─── Provided data

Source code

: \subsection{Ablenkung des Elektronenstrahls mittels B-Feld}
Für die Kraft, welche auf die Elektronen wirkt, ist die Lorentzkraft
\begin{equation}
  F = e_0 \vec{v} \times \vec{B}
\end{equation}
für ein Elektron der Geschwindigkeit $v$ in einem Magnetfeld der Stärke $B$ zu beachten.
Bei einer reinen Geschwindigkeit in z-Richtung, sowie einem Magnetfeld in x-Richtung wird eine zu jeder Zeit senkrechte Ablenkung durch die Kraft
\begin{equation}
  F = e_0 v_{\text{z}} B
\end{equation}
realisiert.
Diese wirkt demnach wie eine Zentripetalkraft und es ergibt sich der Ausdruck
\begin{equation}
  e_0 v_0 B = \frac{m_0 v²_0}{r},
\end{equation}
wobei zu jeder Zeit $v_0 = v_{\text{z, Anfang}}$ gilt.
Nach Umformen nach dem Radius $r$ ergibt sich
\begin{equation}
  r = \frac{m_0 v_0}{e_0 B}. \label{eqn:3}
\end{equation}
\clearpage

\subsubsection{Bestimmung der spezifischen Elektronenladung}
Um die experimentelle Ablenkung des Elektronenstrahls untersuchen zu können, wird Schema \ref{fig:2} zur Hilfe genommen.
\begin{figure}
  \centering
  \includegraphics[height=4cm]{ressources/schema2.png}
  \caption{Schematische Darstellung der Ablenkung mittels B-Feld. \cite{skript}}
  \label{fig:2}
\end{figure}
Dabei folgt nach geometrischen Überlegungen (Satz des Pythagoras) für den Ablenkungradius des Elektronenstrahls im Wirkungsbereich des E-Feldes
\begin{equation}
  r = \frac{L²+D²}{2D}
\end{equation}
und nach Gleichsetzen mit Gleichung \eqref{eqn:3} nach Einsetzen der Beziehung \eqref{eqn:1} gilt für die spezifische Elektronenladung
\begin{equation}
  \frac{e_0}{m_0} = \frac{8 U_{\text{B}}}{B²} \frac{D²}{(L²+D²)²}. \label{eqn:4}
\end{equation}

──────

:: Exercise prompt ::
Transcribe all of the material exactly as it was written.

:: Answer box ::
Source code

: \subsection{Ablenkung des Elektronenstrahls mittels B-Feld}
Für die Kraft, welche auf die Elektronen wirkt, ist die Lorentzkraft
\begin{equation}
  F = e_0 \vec{v} \times \vec{B}
\end{equation}
für ein Elektron der Geschwindigkeit $v$ in einem Magnetfeld der Stärke $B$ zu beachten.
Bei einer reinen Geschwindigkeit in z-Richtung, sowie einem Magnetfeld in x-Richtung wird eine zu jeder Zeit senkrechte Ablenkung durch die Kraft
\begin{equation}
  F = e_0 v_{\text{z}} B
\end{equation}
realisiert.
Diese wirkt demnach wie eine Zentripetalkraft und es ergibt sich der Ausdruck
\begin{equation}
  e_0 v_0 B = \frac{m_0 v²_0}{r},
\end{equation}
wobei zu jeder Zeit $v_0 = v_{\text{z, Anfang}}$ gilt.
Nach Umformen nach dem Radius $r$ ergibt sich
\begin{equation}
  r = \frac{m_0 v_0}{e_0 B}. \label{eqn:3}
\end{equation}
\clearpage

\subsubsection{Bestimmung der spezifischen Elektronenladung}
Um die experimentelle Ablenkung des Elektronenstrahls untersuchen zu können, wird Schema \ref{fig:2} zur Hilfe genommen.
\begin{figure}
  \centering
  \includegraphics[height=4cm]{ressources/schema2.png}
  \caption{Schematische Darstellung der Ablenkung mittels B-Feld. \cite{skript}}
  \label{fig:2}
\end{figure}
Dabei folgt nach geometrischen Überlegungen (Satz des Pythagoras) für den Ablenkungradius des Elektronenstrahls im Wirkungsbereich des E-Feldes
\begin{equation}
  r = \frac{L²+D²}{2D}
\end{equation}
und nach Gleichsetzen mit Gleichung \eqref{eqn:3} nach Einsetzen der Beziehung \eqref{eqn:1} gilt für die spezifische Elektronenladung
\begin{equation}
  \frac{e_0}{m_0} = \frac{8 U_{\text{B}}}{B²} \frac{D²}{(L²+D²)²}. \label{eqn:4}
\end{equation}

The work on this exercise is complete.